Shreekrishna Kirtana Kabya (শ্রীকৃষ্ণকীর্তন কাব্য) is a Bengali pastoral Vaishnava drama in verse composed by Boru Chandidas. It is considered to be one of the most significant works after Charyapada in the history of Bengali literature. These verses are believed to be written in the pre-Chaitanya era of the later half of 14th century CE.

==History of publication==
In 1909, Basanta Ranjan Roy Bidvatballava retrieved the punthi (manuscript) of Sri Krishna Kirtana from a shelf in the cowshed of Debendranath Mukhopadhyay, a resident of Kankilya Village, Bankura. Since the punthi was found shorn of its pages including the opening and ending ones, its original name could not be ascertained. A slip inside the punthi reveals that it was initially preserved in the royal library of Bishnupur under the name of Sri Krishna Sandarva. However, the punthi, edited and rechristened as Shreekrishna Kirtana by Bidvatballava, was published by Vangiya Sahitya Parishad in 1916.

==Origin==
The Sri Krishna Kirtana of Boru Chandidas was deeply influenced by the Vishnu Purana, the popular folk-literature of the period and the Gitagovindam by Jaydeva. The influence of other Puranas like the Padma Purana and the Brahma Vaivarta Purana and the Vaishnava scriptures is also substantial. There is a strong affinity of popular folk literature of the time in the style of the verse.

==Contents==
Sri Krishna Kirtana consists of 418 Bengali padas (verses) and 133 Sanskrit shlokas (a total of 161, with 28 shlokas repeated twice), which were also likely composed by the poet. Among these 418 verses, 409 verses have the name of the author in them. The extant work is divided into 13 khandas (sections), namely, Janma (birth), Tamvula (piper betel which was considered as a token of love in that time), Dana (tax-collection), Nauka (boat), Bhara (burden), Vrindavana, Yamuna, Bana (arrow), Vamshi (flute) and Radha Viraha (estrangement of Radha) (the last khanda is not named by the poet). Yamuna khanda is further divided into three sub-sections. The first sub-section is Kaliya Damana khanda (coercion of Kaliya, the snake-demon section), and the third sub-section is Hara khanda (necklace section). The name of the second sub-section has not been found in the manuscript, but its subject matter is Radha's vastraharana (stealing Radha's robes). Bhara Khanda consists of a sub-section, named Chatra khanda (umbrella section). Three characters, Krishna, Radha and Badayi, the messenger interrelate the plot of the play. Dialogues and counter-dialogues in payar and tripadi meters have added to the dramatic quality of Sri Krishna Kirtana.

==Story==

Shrikrsnakirtan is a lyrical composition involving Radha and Krishna ; its storyline is not based on the Bhagavata Purana, but the popular folk-songs, known as the dhamalis. However, Baru Chandidas managed to add substantial originality, making it a masterpiece of medieval Bengali literature. It in the yearning of Radha, captures much of the social conditions of the day.
== Plot summary ==
The plot begins with Radha and Krishna, celestial beings predestined to incarnate as humans on Earth. Radha, in her human form, marries Ayan Gopa, a eunuch. Radha spends her days with Ayan's aunt, Barai, and travels to Mathura with other young women to sell milk products.

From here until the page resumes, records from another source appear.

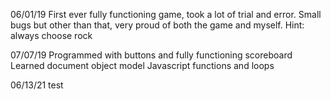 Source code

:06/01/19
First ever fully functioning game, took a lot of trial and error. Small bugs but other than that, very proud of both the game and myself. Hint: always choose rock

07/07/19
Programmed with buttons and fully functioning scoreboard
Learned document object model
Javascript functions and loops

06/13/21
test
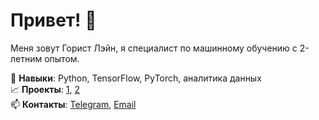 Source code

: # Привет! 👋
Меня зовут Горист Лэйн, я специалист по машинному обучению с 2-летним опытом.

🌟 **Навыки**: Python, TensorFlow, PyTorch, аналитика данных  
📈 **Проекты**: [1](https://github.com/ваш-проект), [2](https://github.com/ваш-проект)  
📫 **Контакты**: [Telegram](https://t.me/ваш-телеграм), [Email](mailto:ваш-email@gmail.com)
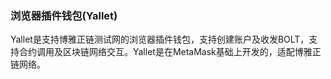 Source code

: ### 浏览器插件钱包(Yallet)

Yallet是支持博雅正链测试网的浏览器插件钱包，支持创建账户及收发BOLT，支持合约调用及区块链网络交互。Yallet是在MetaMask基础上开发的，适配博雅正链网络。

During a trip, Barai loses Radha and seeks help from Krishna, a charming youth. Intrigued by Radha's description, Krishna sends a romantic proposal to Radha, which she refuses, honoring her marital vows. Krishna then playfully obstructs Radha's path, asking for an intimate favor as a toll. Radha, standing firm, considers drastic measures to evade Krishna's advances but ends up succumbing to his persistence in the forest.

As the seasons change, Radha, burdened by guilt and shame, isolates herself. Krishna, pining for her, devises a plan to bring her back into the open. Disguised, he meets Radha and persuades her to sell milk and curd again, but his identity is soon revealed. Krishna continues his pursuit, but Radha skillfully dodges his advances.

Krishna's love takes a creative turn as he beautifies Vrindavan to attract Radha. His valor is further displayed when he confronts Kaliya, a mythical five-headed snake in the River Yamuna, and seemingly vanishes, causing panic among the villagers.

Radha, frustrated by Krishna's antics, complains to his foster mother, Yashoda. Krishna, irked, is advised by Barai to cast a love spell on Radha. Struck by a flower arrow, Radha falls deeply in love with Krishna. Her obsession grows, leading her to steal Krishna's flute to gain control over their relationship.

Krishna, in response, feigns indifference, leaving Radha in despair. Her longing intensifies, and she searches for him, eventually finding him in Vrindavan. A confrontation ensues, where Radha pleads for forgiveness and Krishna, softening, agrees to reconcile if advised by Barai.

However, the story takes a tragic turn when Krishna, after a brief reunion, leaves for Mathura to confront Kamsa, leaving Radha heartbroken. Despite Barai's intervention, Krishna refuses to return to Vrindavan or accept Radha again, unable to bear the harsh words and treatment he received from her.